Assignment —
Your answer should consist of every line from the records that holds the string "equiv".

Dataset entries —
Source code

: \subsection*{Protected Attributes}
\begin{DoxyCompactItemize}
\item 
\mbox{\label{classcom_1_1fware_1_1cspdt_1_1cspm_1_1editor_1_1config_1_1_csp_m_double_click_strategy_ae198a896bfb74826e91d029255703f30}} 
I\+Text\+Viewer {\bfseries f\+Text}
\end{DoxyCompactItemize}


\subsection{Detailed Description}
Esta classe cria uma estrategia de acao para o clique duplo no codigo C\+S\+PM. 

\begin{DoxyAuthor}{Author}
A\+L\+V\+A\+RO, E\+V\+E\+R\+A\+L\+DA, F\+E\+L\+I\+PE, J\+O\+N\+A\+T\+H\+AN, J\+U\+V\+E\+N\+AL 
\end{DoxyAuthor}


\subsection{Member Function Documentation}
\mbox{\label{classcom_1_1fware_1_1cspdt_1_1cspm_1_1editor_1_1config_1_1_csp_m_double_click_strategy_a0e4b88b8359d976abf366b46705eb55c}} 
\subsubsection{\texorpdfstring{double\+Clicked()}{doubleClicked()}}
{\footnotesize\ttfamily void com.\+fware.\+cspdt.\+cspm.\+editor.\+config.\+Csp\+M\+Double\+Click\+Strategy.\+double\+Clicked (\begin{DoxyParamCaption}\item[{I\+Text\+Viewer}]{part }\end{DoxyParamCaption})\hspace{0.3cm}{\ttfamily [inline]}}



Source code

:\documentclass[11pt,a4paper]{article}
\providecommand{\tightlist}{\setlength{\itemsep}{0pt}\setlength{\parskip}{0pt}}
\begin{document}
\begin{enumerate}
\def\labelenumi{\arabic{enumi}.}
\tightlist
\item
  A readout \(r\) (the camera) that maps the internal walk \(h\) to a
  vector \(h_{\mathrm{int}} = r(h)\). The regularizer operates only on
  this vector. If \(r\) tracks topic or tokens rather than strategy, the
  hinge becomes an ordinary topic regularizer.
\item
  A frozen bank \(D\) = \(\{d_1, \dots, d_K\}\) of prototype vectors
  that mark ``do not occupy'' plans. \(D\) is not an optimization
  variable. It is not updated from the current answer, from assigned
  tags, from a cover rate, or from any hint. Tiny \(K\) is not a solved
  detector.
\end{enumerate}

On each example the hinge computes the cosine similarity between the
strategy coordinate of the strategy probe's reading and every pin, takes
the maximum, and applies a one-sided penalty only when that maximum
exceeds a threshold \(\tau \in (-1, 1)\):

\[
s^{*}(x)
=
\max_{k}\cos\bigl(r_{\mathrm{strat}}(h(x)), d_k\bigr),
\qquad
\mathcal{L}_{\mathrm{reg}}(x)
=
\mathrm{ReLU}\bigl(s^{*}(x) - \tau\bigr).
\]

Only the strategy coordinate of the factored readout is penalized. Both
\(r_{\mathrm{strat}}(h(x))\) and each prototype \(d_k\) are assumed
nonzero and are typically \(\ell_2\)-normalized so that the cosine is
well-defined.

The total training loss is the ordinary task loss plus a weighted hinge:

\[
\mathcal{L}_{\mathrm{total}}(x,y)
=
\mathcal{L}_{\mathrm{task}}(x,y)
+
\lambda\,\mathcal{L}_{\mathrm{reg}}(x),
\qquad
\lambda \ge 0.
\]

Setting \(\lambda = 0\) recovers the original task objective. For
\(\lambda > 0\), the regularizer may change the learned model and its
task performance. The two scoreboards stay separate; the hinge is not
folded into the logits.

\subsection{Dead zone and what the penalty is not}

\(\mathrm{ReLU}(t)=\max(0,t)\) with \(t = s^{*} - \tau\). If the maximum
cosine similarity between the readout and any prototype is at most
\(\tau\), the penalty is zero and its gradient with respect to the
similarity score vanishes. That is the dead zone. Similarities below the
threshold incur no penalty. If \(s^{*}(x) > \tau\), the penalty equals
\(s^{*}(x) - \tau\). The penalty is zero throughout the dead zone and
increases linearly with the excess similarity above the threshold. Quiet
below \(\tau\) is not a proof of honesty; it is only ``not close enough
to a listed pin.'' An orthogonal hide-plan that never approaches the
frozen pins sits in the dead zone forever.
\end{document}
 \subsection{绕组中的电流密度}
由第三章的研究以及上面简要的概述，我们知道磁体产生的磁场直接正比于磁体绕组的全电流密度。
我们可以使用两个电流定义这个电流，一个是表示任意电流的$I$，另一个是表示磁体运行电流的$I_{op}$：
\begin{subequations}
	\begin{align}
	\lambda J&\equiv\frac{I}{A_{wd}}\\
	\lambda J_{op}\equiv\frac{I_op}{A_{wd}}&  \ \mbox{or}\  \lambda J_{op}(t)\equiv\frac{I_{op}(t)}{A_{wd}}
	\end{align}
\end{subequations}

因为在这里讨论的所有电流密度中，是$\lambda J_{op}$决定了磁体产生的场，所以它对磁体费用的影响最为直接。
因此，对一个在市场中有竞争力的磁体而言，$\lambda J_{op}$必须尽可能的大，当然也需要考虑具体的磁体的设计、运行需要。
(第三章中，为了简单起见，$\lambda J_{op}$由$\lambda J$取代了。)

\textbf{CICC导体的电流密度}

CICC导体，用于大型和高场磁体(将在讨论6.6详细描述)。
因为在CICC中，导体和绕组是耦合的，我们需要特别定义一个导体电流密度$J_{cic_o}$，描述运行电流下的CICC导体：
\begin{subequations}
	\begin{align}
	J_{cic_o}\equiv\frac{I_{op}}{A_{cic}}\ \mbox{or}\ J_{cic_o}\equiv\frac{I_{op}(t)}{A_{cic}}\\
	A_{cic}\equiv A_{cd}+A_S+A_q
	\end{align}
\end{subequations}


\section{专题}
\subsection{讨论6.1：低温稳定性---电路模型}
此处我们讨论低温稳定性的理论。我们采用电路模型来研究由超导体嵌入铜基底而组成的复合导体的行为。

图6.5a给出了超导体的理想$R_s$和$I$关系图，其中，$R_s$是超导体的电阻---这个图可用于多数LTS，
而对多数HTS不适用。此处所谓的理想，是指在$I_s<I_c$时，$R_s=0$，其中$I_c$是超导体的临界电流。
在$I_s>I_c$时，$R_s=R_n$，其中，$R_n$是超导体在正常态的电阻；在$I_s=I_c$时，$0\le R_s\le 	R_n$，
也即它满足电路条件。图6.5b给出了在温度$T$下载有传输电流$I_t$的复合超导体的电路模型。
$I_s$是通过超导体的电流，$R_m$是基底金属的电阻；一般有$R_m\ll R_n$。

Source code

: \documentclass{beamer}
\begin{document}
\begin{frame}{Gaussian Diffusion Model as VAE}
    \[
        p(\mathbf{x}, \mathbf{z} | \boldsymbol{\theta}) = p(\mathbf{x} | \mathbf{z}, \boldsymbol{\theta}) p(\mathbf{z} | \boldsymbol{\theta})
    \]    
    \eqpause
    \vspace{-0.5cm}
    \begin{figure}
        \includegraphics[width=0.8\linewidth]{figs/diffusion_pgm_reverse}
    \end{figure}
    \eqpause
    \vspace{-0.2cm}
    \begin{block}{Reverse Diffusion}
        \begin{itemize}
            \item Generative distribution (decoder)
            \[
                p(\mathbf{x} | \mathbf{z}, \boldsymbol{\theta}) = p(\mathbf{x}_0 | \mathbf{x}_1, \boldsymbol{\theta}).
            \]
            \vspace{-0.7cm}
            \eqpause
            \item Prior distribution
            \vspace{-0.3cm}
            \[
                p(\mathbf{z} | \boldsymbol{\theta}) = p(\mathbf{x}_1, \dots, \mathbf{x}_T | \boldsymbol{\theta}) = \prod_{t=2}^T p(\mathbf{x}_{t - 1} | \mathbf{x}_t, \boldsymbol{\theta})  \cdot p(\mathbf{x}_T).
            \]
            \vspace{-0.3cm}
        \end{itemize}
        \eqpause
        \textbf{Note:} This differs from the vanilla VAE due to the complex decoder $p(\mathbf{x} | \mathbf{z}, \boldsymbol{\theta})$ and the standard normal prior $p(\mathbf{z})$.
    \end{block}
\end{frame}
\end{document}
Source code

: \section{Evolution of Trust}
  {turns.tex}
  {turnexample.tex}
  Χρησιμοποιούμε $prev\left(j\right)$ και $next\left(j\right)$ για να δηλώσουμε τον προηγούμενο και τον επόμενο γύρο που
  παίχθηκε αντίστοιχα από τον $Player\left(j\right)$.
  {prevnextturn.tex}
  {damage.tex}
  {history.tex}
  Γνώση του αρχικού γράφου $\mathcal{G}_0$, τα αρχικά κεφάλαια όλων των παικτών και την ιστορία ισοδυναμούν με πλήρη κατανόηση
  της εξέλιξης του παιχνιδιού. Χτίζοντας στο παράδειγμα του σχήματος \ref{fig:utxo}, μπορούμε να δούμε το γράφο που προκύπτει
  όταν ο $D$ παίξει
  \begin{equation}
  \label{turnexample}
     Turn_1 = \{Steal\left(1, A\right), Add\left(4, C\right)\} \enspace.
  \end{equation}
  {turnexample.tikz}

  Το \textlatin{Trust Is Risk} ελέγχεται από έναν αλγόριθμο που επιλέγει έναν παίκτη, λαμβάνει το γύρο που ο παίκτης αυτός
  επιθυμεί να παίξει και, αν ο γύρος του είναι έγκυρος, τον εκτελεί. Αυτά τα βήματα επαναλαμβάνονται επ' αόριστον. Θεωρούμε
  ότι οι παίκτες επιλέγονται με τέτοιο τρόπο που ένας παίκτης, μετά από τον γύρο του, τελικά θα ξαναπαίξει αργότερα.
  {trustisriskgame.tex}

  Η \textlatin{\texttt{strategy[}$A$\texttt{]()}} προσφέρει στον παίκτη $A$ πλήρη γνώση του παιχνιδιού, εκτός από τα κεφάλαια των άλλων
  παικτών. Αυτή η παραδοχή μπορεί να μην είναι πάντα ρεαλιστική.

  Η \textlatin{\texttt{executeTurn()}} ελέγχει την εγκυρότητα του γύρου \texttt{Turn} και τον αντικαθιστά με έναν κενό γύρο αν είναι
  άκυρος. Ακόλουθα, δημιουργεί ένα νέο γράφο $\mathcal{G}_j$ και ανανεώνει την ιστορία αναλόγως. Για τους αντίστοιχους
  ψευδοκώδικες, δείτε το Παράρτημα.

Output of the exercise —
	\lambda J&\equiv\frac{I}{A_{wd}}\\
	\lambda J_{op}\equiv\frac{I_op}{A_{wd}}&  \ \mbox{or}\  \lambda J_{op}(t)\equiv\frac{I_{op}(t)}{A_{wd}}
	J_{cic_o}\equiv\frac{I_{op}}{A_{cic}}\ \mbox{or}\ J_{cic_o}\equiv\frac{I_{op}(t)}{A_{cic}}\\
	A_{cic}\equiv A_{cd}+A_S+A_q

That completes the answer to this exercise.